Vulnerability DatabaseRUSTSEC-2025-0037

RUSTSEC-2025-0037
Rust vulnerability analysis and mitigation

Overview

A request smuggling vulnerability (CVE-2025-4366/RUSTSEC-2025-0037) was discovered in the Pingora OSS framework on April 11, 2025. The vulnerability affected customers using Cloudflare's CDN free tier and users of the caching functionality provided in the open source pingora-proxy and pingora-cache crates. Cloudflare successfully mitigated the vulnerability by April 12, 2025, within 22 hours of notification (Cloudflare Blog).

Technical details

The vulnerability stemmed from an HTTP/1.1 parsing bug when caching was enabled in Pingora. Specifically, on cache hits, the logic to properly consume the downstream request body or decline connection reuse was inadvertently skipped. This allowed any unread request body left in the HTTP/1.1 connection to act as a vector for request smuggling, where the request body could 'poison' subsequent requests when formed into a valid but incomplete header (Cloudflare Blog).

Impact

The vulnerability enabled attackers to modify request headers and URLs sent to customer origins. Additionally, attackers could potentially cause visitors to Cloudflare sites to make subsequent requests to malicious origins and observe which site URLs the visitors were originally attempting to access. Some origin servers were particularly vulnerable to this secondary attack effect through 301 redirects that could expose visitor traffic patterns (Cloudflare Blog).

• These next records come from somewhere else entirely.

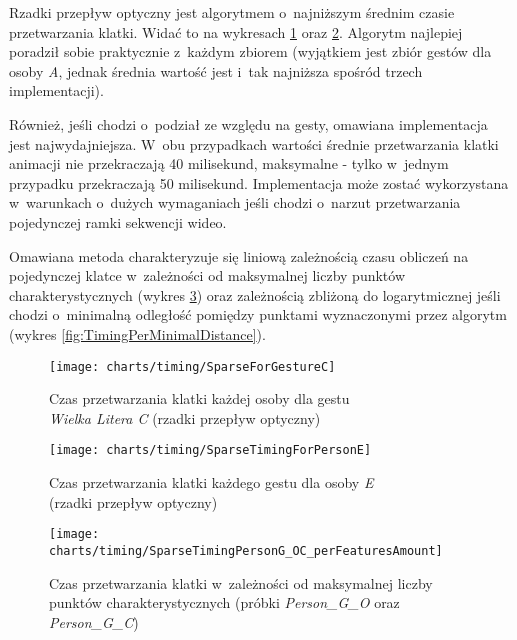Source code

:     \newpage
    Rzadki przepływ optyczny jest algorytmem o~najniższym średnim czasie przetwarzania klatki. Widać to na wykresach \ref{fig:SparseForGestureC} oraz \ref{fig:SparseTimingForPersonE}. Algorytm najlepiej poradził sobie praktycznie z~każdym zbiorem (wyjątkiem jest zbiór gestów dla osoby \textit{A}, jednak średnia wartość jest i~tak najniższa spośród trzech implementacji).

    Również, jeśli chodzi o~podział ze względu na gesty, omawiana implementacja jest najwydajniejsza. W~obu przypadkach wartości średnie przetwarzania klatki animacji nie przekraczają 40 milisekund, maksymalne - tylko w~jednym przypadku przekraczają 50 milisekund. Implementacja może zostać wykorzystana w~warunkach o~dużych wymaganiach jeśli chodzi o~narzut przetwarzania pojedynczej ramki sekwencji wideo.

    Omawiana metoda charakteryzuje się liniową zależnością czasu obliczeń na pojedynczej klatce w~zależności od maksymalnej liczby punktów charakterystycznych (wykres \ref{fig:TimingPerFeaturesAmount}) oraz zależnością zbliżoną do logarytmicznej jeśli chodzi o~minimalną odległość pomiędzy punktami wyznaczonymi przez algorytm (wykres \ref{fig:TimingPerMinimalDistance}).

      \begin{figure}[!ht]
        \centering
        \texttt{[image: charts/timing/SparseForGestureC]}
        \caption[Czas przetwarzania klatki każdej osoby dla gestu C (rzadki przepływ optyczny)]
                {Czas przetwarzania klatki każdej osoby dla gestu\\\textit{Wielka Litera C} (rzadki przepływ optyczny)}
        \label{fig:SparseForGestureC}
      \end{figure}

      \begin{figure}[!ht]
        \centering
        \texttt{[image: charts/timing/SparseTimingForPersonE]}
        \caption[Czas przetwarzania klatki każdego gestu dla osoby E (rzadki przepływ optyczny)]
                {Czas przetwarzania klatki każdego gestu dla osoby \textit{E}\\(rzadki przepływ optyczny)}
        \label{fig:SparseTimingForPersonE}
      \end{figure}

    \newpage
      \begin{figure}[!ht]
        \centering
        \texttt{[image: charts/timing/SparseTimingPersonG\_OC\_perFeaturesAmount]}
        \caption[Czas przetwarzania klatki w~zależności od maksymalnej liczby punktów charakterystycznych]
                {Czas przetwarzania klatki w~zależności od maksymalnej liczby punktów charakterystycznych (próbki \textit{Person\_G\_O} oraz \textit{Person\_G\_C})}
        \label{fig:TimingPerFeaturesAmount}
      \end{figure}

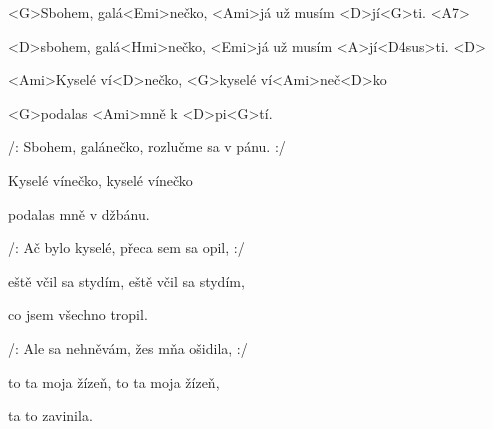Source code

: 

\zs
<G>Sbohem, galá<Emi>nečko,
<Ami>já už musím <D>jí<G>ti. <A7> 

<D>sbohem, galá<Hmi>nečko,
<Emi>já už musím <A>jí<D4sus>ti. <D> 

<Ami>Kyselé ví<D>nečko, <G>kyselé ví<Ami>neč<D>ko 

<G>podalas <Ami>mně k <D>pi<G>tí.
\ks

\zs
/: Sbohem, galánečko, rozlučme sa v pánu. :/

Kyselé vínečko, kyselé vínečko

podalas mně v džbánu.
\ks

\zs
/: Ač bylo kyselé, přeca sem sa opil, :/

eště včil sa stydím, eště včil sa stydím,

co jsem všechno tropil.
\ks

\zs
/: Ale sa nehněvám, žes mňa ošidila, :/

to ta moja žízeň, to ta moja žízeň,

ta to zavinila.
\ks
\kp
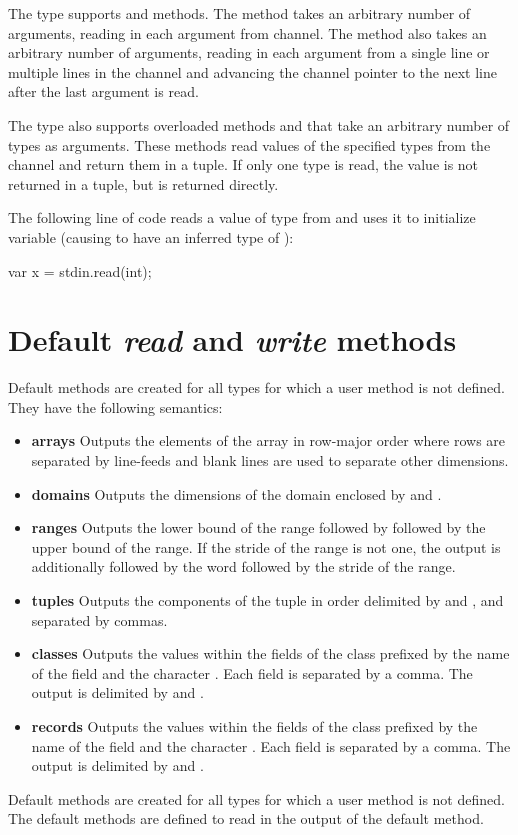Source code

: The  type supports  and  methods.
The  method takes an arbitrary number of arguments, reading
in each argument from channel.  The  method also
takes an arbitrary number of arguments, reading in each argument
from a single line or multiple lines in the channel and 
advancing the channel pointer to the next line after the last argument 
is read.

The  type also supports overloaded methods 
and  that take an arbitrary number of types as arguments.
These methods read values of the specified types from the channel and
return them in a tuple.  If only one type is read, the value is not
returned in a tuple, but is returned directly.

\begin{example}
The following line of code reads a value of type  from
 and uses it to initialize variable  (causing
 to have an inferred type of ):
\begin{chapel}
var x = stdin.read(int);
\end{chapel}
\end{example}


\section{Default {\em read} and {\em write} methods}


Default  methods are created for all types for which a user
 method is not defined.  They have the following semantics:
\begin{itemize}
\item
{\bf arrays} Outputs the elements of the array in row-major order
where rows are separated by line-feeds and blank lines are used to
separate other dimensions.
\item
{\bf domains} Outputs the dimensions of the domain enclosed
by \chpl{[} and \chpl{]}.
\item
{\bf ranges} Outputs the lower bound of the range followed
by  followed by the upper bound of the range.  If the stride
of the range is not one, the output is additionally followed by the
word  followed by the stride of the range.
\item
{\bf tuples} Outputs the components of the tuple in order delimited
by \chpl{(} and \chpl{)}, and separated by commas.
\item
{\bf classes} Outputs the values within the fields of the class
prefixed by the name of the field and the character \chpl{=}.  Each
field is separated by a comma.  The output is delimited by \chpl{\{}
and \chpl{\}}.
\item
{\bf records} Outputs the values within the fields of the class
prefixed by the name of the field and the character \chpl{=}.  Each
field is separated by a comma.  The output is delimited by \chpl{(}
and \chpl{)}.
\end{itemize}

Default  methods are created for all types for which a user
 method is not defined.  The default  methods are
defined to read in the output of the default  method.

Mitigation and workarounds

Cloudflare immediately disabled CDN traffic to the vulnerable component on April 12, 2025, and subsequently released a patch fix. Users of the Pingora framework are strongly urged to upgrade to version 0.5.0 or later. For Cloudflare CDN free tier customers, no action is required as the patch has been automatically applied. Additionally, Cloudflare invalidated any assets cached on the component's backend to prevent possible cache poisoning from injected headers (Cloudflare Blog).

Community reactions

The vulnerability was responsibly disclosed by security researchers James Kettle & Wannes Verwimp through Cloudflare's Bug Bounty Program. Cloudflare acknowledged their contribution and emphasized their commitment to security and swift response to such vulnerabilities (Cloudflare Blog).